Top of MATERIAL FOR THE TASK

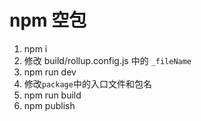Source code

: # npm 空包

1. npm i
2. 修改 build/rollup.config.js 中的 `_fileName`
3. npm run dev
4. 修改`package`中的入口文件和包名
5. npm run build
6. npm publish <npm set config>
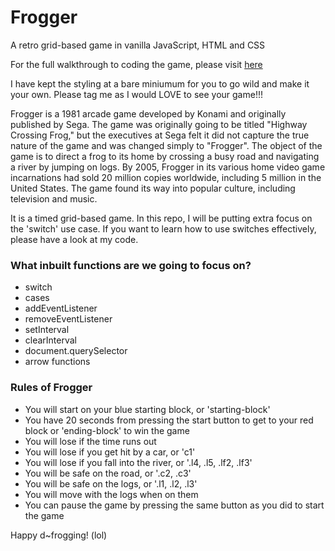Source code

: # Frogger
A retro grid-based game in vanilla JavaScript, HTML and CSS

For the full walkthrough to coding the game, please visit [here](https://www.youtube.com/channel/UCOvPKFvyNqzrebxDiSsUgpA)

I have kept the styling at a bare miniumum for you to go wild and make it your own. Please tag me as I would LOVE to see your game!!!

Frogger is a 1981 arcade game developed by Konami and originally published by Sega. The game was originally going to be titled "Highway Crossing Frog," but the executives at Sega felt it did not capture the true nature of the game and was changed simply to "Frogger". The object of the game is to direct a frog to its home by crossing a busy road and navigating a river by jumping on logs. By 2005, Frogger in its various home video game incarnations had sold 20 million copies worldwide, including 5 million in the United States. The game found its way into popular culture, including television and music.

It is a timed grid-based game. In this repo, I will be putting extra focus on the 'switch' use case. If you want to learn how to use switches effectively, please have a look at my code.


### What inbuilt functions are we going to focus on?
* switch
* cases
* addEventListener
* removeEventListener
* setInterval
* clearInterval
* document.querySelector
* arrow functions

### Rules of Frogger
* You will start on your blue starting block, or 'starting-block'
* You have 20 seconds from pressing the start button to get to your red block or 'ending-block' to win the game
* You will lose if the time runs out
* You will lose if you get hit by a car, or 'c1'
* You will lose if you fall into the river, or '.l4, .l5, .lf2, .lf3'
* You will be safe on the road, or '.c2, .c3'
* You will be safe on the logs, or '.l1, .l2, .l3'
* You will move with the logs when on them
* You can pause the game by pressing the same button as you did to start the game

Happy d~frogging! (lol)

Bottom of MATERIAL FOR THE TASK

**TASK STATEMENT:** Every line holding the word "have" should be copied out of the records above.

**WRITTEN ANSWER:**
I have kept the styling at a bare miniumum for you to go wild and make it your own. Please tag me as I would LOVE to see your game!!!
It is a timed grid-based game. In this repo, I will be putting extra focus on the 'switch' use case. If you want to learn how to use switches effectively, please have a look at my code.
* You have 20 seconds from pressing the start button to get to your red block or 'ending-block' to win the game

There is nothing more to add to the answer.